Contudo, baseando-nos em fatos conhecidos e em declarações do sujeito, é possível chegar a algumas hipóteses pelo menos plausíveis.
No caso que consterna o País, as informações disponíveis até o momento permitem supor que o rapaz carregava no íntimo uma imensa angústia, com a qual procurou lidar criando um sistema delirante que funcionou por algum tempo, mas acabou por se esboroar sob a pressão de fantasias extremamente ameaçadoras, das quais dão alguma ideia a carta que deixou.
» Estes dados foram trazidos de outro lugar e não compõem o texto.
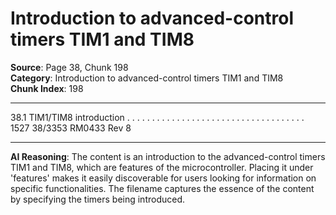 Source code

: # Introduction to advanced-control timers TIM1 and TIM8

**Source**: Page 38, Chunk 198  
**Category**: Introduction to advanced-control timers TIM1 and TIM8  
**Chunk Index**: 198

---

38.1 TIM1/TIM8 introduction . . . . . . . . . . . . . . . . . . . . . . . . . . . . . . . . . . . . 1527
38/3353 RM0433 Rev 8

---

**AI Reasoning**: The content is an introduction to the advanced-control timers TIM1 and TIM8, which are features of the microcontroller. Placing it under 'features' makes it easily discoverable for users looking for information on specific functionalities. The filename captures the essence of the content by specifying the timers being introduced.
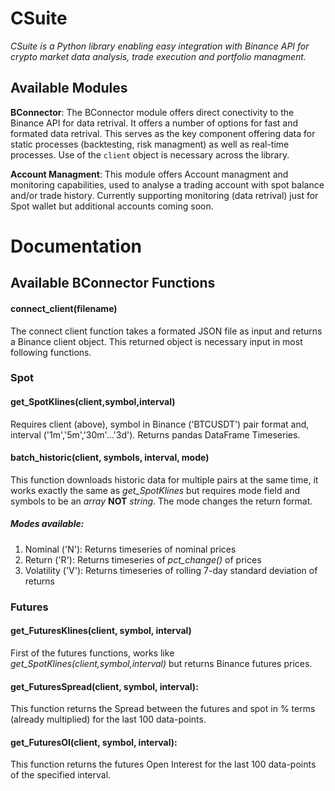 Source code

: # CSuite
*CSuite is a Python library enabling easy integration with Binance API for crypto market data analysis, trade execution and portfolio managment.*


## Available Modules
**BConnector**: The BConnector module offers direct conectivity to the Binance API for data retrival. It offers a number of options for fast and formated data retrival. This serves as the key component offering data for static processes (backtesting, risk managment) as well as real-time processes. Use of the `client` object is necessary across the library.  

**Account Managment**: This module offers Account managment and monitoring capabilities, used to analyse a trading account with spot balance and/or trade history. Currently supporting monitoring (data retrival) just for Spot wallet but additional accounts coming soon. 


# Documentation

## Available BConnector Functions

#### connect_client(filename)
The connect client function takes a formated JSON file as input and returns a Binance client object. This returned object is necessary input in most following functions.

### Spot
#### get_SpotKlines(client,symbol,interval)
Requires client (above), symbol in Binance ('BTCUSDT') pair format and, interval ('1m','5m','30m'...'3d'). Returns pandas DataFrame Timeseries. 

#### batch_historic(client, symbols, interval, mode)
This function downloads historic data for multiple pairs at the same time, it works exactly the same as *get_SpotKlines* but requires mode field and symbols to be an *array* **NOT** *string*. The mode changes the return format.
##### Modes available:
1. Nominal ('N'): Returns timeseries of nominal prices
2. Return ('R'): Returns timeseries of *pct_change()* of prices
3. Volatility ('V'): Returns timeseries of rolling 7-day standard deviation of returns

### Futures
#### get_FuturesKlines(client, symbol, interval)
First of the futures functions, works like *get_SpotKlines(client,symbol,interval)* but returns Binance futures prices.

#### get_FuturesSpread(client, symbol, interval):
This function returns the Spread between the futures and spot in % terms (already multiplied) for the last 100 data-points.

#### get_FuturesOI(client, symbol, interval):
This function returns the futures Open Interest for the last 100 data-points of the specified interval. 

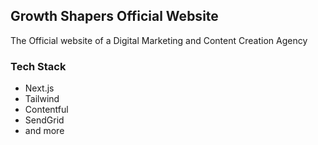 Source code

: ## Growth Shapers Official Website

The Official website of a Digital Marketing and Content Creation Agency


### Tech Stack

<ul>
<li>Next.js</li>
<li>Tailwind</li>
<li>Contentful</li>
<li>SendGrid</li>
<li>and more</li>
</ul>
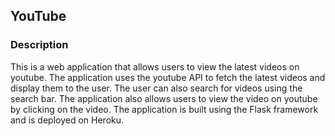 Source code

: ## YouTube

### Description

This is a web application that allows users to view the latest videos on youtube. The application uses the youtube API to fetch the latest videos and display them to the user. The user can also search for videos using the search bar. The application also allows users to view the video on youtube by clicking on the video. The application is built using the Flask framework and is deployed on Heroku.
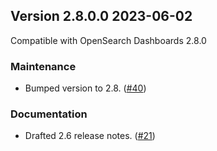 ## Version 2.8.0.0 2023-06-02
Compatible with OpenSearch Dashboards 2.8.0

### Maintenance
* Bumped version to 2.8. ([#40](https://github.com/opensearch-project/dashboards-notifications/pull/40))


### Documentation
* Drafted 2.6 release notes. ([#21](https://github.com/opensearch-project/dashboards-notifications/pull/21))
Ela está redigida em longas frases, pontuadas só por vírgulas. As ideias se sucedem como em jorros, e é visível um desespero crescente, manifestado na extensão igualmente crescente dos parágrafos.
Não se trata, é óbvio, de erro de redação: o pensamento tentou se focar, porém a angústia era tão avassaladora que acabou se sobrepondo ao esforço intelectual para a dominar. A repetição dos temas, e um certo grau de incoerência na escrita, dão testemunho desse fracasso.
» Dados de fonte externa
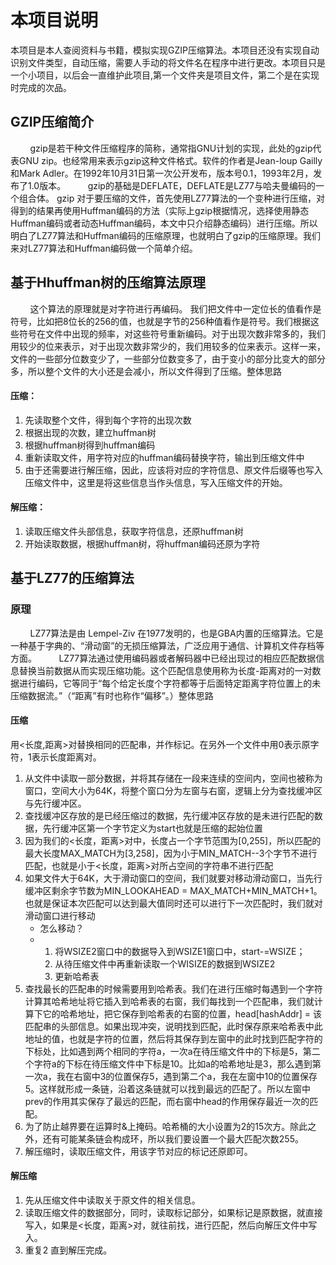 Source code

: 
# 本项目说明

本项目是本人查阅资料与书籍，模拟实现GZIP压缩算法。本项目还没有实现自动识别文件类型，自动压缩，需要人手动的将文件名在程序中进行更改。本项目只是一个小项目，以后会一直维护此项目,第一个文件夹是项目文件，第二个是在实现时完成的次品。

## GZIP压缩简介

        gzip是若干种文件压缩程序的简称，通常指GNU计划的实现，此处的gzip代表GNU zip。也经常用来表示gzip这种文件格式。软件的作者是Jean-loup Gailly和Mark Adler。在1992年10月31日第一次公开发布，版本号0.1，1993年2月，发布了1.0版本。
        gzip的基础是DEFLATE，DEFLATE是LZ77与哈夫曼编码的一个组合体。 gzip 对于要压缩的文件，首先使用LZ77算法的一个变种进行压缩，对得到的结果再使用Huffman编码的方法（实际上gzip根据情况，选择使用静态Huffman编码或者动态Huffman编码，本文中只介绍静态编码）进行压缩。所以明白了LZ77算法和Huffman编码的压缩原理，也就明白了gzip的压缩原理。我们来对LZ77算法和Huffman编码做一个简单介绍。

## 基于Hhuffman树的压缩算法原理

        这个算法的原理就是对字符进行再编码。 我们把文件中一定位长的值看作是符号，比如把8位长的256的值，也就是字节的256种值看作是符号。我们根据这些符号在文件中出现的频率，对这些符号重新编码。对于出现次数非常多的，我们用较少的位来表示，对于出现次数非常少的，我们用较多的位来表示。这样一来，文件的一些部分位数变少了，一些部分位数变多了，由于变小的部分比变大的部分多，所以整个文件的大小还是会减小，所以文件得到了压缩。整体思路

#### 压缩：

1. 先读取整个文件，得到每个字符的出现次数
2. 根据出现的次数，建立huffman树
3. 根据huffman树得到huffman编码
4. 重新读取文件，用字符对应的huffman编码替换字符，输出到压缩文件中
5. 由于还需要进行解压缩，因此，应该将对应的字符信息、原文件后缀等也写入压缩文件中，这里是将这些信息当作头信息，写入压缩文件的开始。

#### 解压缩：

1. 读取压缩文件头部信息，获取字符信息，还原huffman树
2. 开始读取数据，根据huffman树，将huffman编码还原为字符

## 基于LZ77的压缩算法

### 原理

        LZ77算法是由 Lempel-Ziv 在1977发明的，也是GBA内置的压缩算法。它是一种基于字典的、“滑动窗”的无损压缩算法，广泛应用于通信、计算机文件存档等方面。
        LZ77算法通过使用编码器或者解码器中已经出现过的相应匹配数据信息替换当前数据从而实现压缩功能。这个匹配信息使用称为长度-距离对的一对数据进行编码，它等同于“每个给定长度个字符都等于后面特定距离字符位置上的未压缩数据流。”（“距离”有时也称作“偏移”。）整体思路

#### 压缩

用<长度,距离>对替换相同的匹配串，并作标记。在另外一个文件中用0表示原字符，1表示长度距离对。

1. 从文件中读取一部分数据，并将其存储在一段来连续的空间内，空间也被称为窗口，空间大小为64K，将整个窗口分为左窗与右窗，逻辑上分为查找缓冲区与先行缓冲区。
2. 查找缓冲区存放的是已经压缩过的数据，先行缓冲区存放的是未进行匹配的数据，先行缓冲区第一个字节定义为start也就是压缩的起始位置
3. 因为我们的<长度，距离>对中，长度占一个字节范围为[0,255]，所以匹配的最大长度MAX_MATCH为[3,258]，因为小于MIN_MATCH--3个字节不进行匹配，也就是小于<长度，距离>对所占空间的字符串不进行匹配
4. 如果文件大于64K，大于滑动窗口的空间，我们就要对移动滑动窗口，当先行缓冲区剩余字节数为MIN_LOOKAHEAD = MAX_MATCH+MIN_MATCH+1。也就是保证本次匹配可以达到最大值同时还可以进行下一次匹配时，我们就对滑动窗口进行移动
   - 怎么移动？
   - 1. 将WSIZE2窗口中的数据导入到WSIZE1窗口中，start-=WSIZE；
     2. 从待压缩文件中再重新读取一个WISIZE的数据到WSIZE2
     3. 更新哈希表
5. 查找最长的匹配串的时候需要用到哈希表。我们在进行压缩时每遇到一个字符计算其哈希地址将它插入到哈希表的右窗，我们每找到一个匹配串，我们就计算下它的哈希地址，把它保存到哈希表的右窗的位置，head[hashAddr] = 该匹配串的头部信息。如果出现冲突，说明找到匹配，此时保存原来哈希表中此地址的值，也就是字符的位置，然后将其保存到左窗中的此时找到匹配字符的下标处，比如遇到两个相同的字符a，一次a在待压缩文件中的下标是5，第二个字符a的下标在待压缩文件中下标是10。比如a的哈希地址是3，那么遇到第一次a，我在右窗中3的位置保存5，遇到第二个a，我在左窗中10的位置保存5。这样就形成一条链，沿着这条链就可以找到最远的匹配了。所以左窗中prev的作用其实保存了最远的匹配，而右窗中head的作用保存最近一次的匹配。
6. 为了防止越界要在运算时&上掩码。哈希桶的大小设置为2的15次方。除此之外，还有可能某条链会构成环，所以我们要设置一个最大匹配次数255。
7. 解压缩时，读取压缩文件，用该字节对应的标记还原即可。


#### 解压缩

1. 先从压缩文件中读取关于原文件的相关信息。
2. 读取压缩文件的数据部分，同时，读取标记部分，如果标记是原数据，就直接写入，如果是<长度，距离>对，就往前找，进行匹配，然后向解压文件中写入。
3. 重复2 直到解压完成。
Do que Wellington tinha tanto pavor? Nada deixa pensar que fosse de extraterrestres, do Juízo Final ou de outras coisas frequentes em delírios paranoicos.
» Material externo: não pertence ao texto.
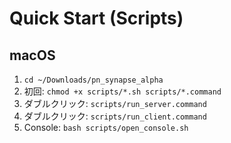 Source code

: 
# Quick Start (Scripts)
## macOS
1) `cd ~/Downloads/pn_synapse_alpha`
2) 初回: `chmod +x scripts/*.sh scripts/*.command`
3) ダブルクリック: `scripts/run_server.command`
4) ダブルクリック: `scripts/run_client.command`
5) Console: `bash scripts/open_console.sh`
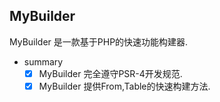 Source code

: ## MyBuilder

MyBuilder 是一款基于PHP的快速功能构建器.

- summary
    - [x] MyBuilder 完全遵守PSR-4开发规范.
    - [x] MyBuilder 提供From,Table的快速构建方法.
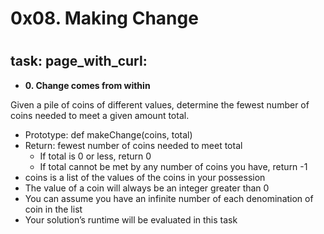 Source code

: #               0x08. Making Change
#

## task: page_with_curl:

* **0. Change comes from within**

Given a pile of coins of different values, determine the fewest number of coins needed to meet a given amount total.

* Prototype: def makeChange(coins, total)
* Return: fewest number of coins needed to meet total
    * If total is 0 or less, return 0
    * If total cannot be met by any number of coins you have, return -1
* coins is a list of the values of the coins in your possession
* The value of a coin will always be an integer greater than 0
* You can assume you have an infinite number of each denomination of coin in the list
* Your solution’s runtime will be evaluated in this task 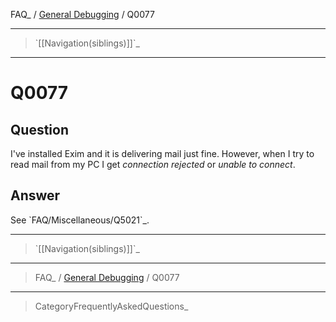 FAQ\_ / [General Debugging](FAQ/General_Debugging) / Q0077

* * * * *

> \`[[Navigation(siblings)]]\`\_

* * * * *

Q0077
=====

Question
--------

I've installed Exim and it is delivering mail just fine. However, when I
try to read mail from my PC I get *connection rejected* or *unable to
connect*.

Answer
------

See \`FAQ/Miscellaneous/Q5021\`\_.

* * * * *

> \`[[Navigation(siblings)]]\`\_

* * * * *

> FAQ\_ / [General Debugging](FAQ/General_Debugging) / Q0077

* * * * *

> CategoryFrequentlyAskedQuestions\_
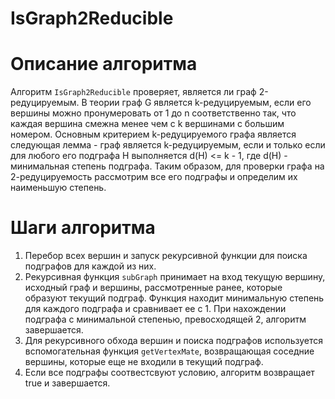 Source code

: # IsGraph2Reducible
# Описание алгоритма
Алгоритм `IsGraph2Reducible` проверяет, является ли граф 2-редуцируемым. В теории граф G является k-редуцируемым, если его вершины можно пронумеровать от 1 до n соответственно так, что каждая вершина смежна менее чем с k вершинами с большим номером. Основным критерием  k-редуцируемого графа является следующая лемма - граф является  k-редуцируемым, если и только если для любого его подграфа H выполняется d(H) <= k - 1, где d(H) - минимальная степень подграфа. Таким образом, для проверки графа на 2-редуцируемость рассмотрим все его подграфы и определим их наименьшую степень.
# Шаги алгоритма

1. Перебор всех вершин и запуск рекурсивной функции для поиска подграфов для каждой из них.
2. Рекурсивная функция `subGraph` принимает на вход текущую вершину, исходный граф и вершины, рассмотренные ранее, которые образуют текущий подграф. Функция находит минимальную степень для каждого подграфа и сравнивает ее с 1. При нахождении подграфа с минимальной степенью, превосходящей 2, алгоритм завершается.
3. Для рекурсивного обхода вершин и поиска подграфов используется вспомогательная функция `getVertexMate`, возвращающая соседние вершины, которые еще не входили в текущий подграф.
4. Если все подграфы соотвестсвуют условию, алгоритм возвращает true и завершается.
A abertura falando das "mãos impuras dos adúlteros", o pedido para ser lavado (das suas próprias impurezas?) e envolvido num lençol branco, as referências à castidade, sugerem que era a sexualidade que ele temia, e em primeiro lugar, como assinalou Barbara Gancia na Folha de S. Paulo, da sua própria.
Sexualidade que, a julgar pela menção enfática à sua virgindade, não chegou a ser exercida com outrem.
A solicitação para ser enterrado ao lado da mãe nos dá uma pista sobre qual poderia ser o objeto dela. Tudo indica a existência de poderosas fantasias incestuosas, das quais talvez o rapaz tivesse algum vislumbre consciente.
Que não se trata de piedade nem de amor filial comum, como poderia ser o caso em outras circunstâncias, pode ser deduzido da convocação ao "fiel seguidor de Deus", no masculino, cuja prece ao lado das duas sepulturas (pois uma ficaria junto à outra) teria o condão de o fazer ser perdoado "pelo que fez".
A meu ver, isso não alude ao crime que pretendia praticar, mas aos desejos incestuosos, e o "seguidor de Deus" seria o pai de Wellington - ou, como este já falecera, um representante dele.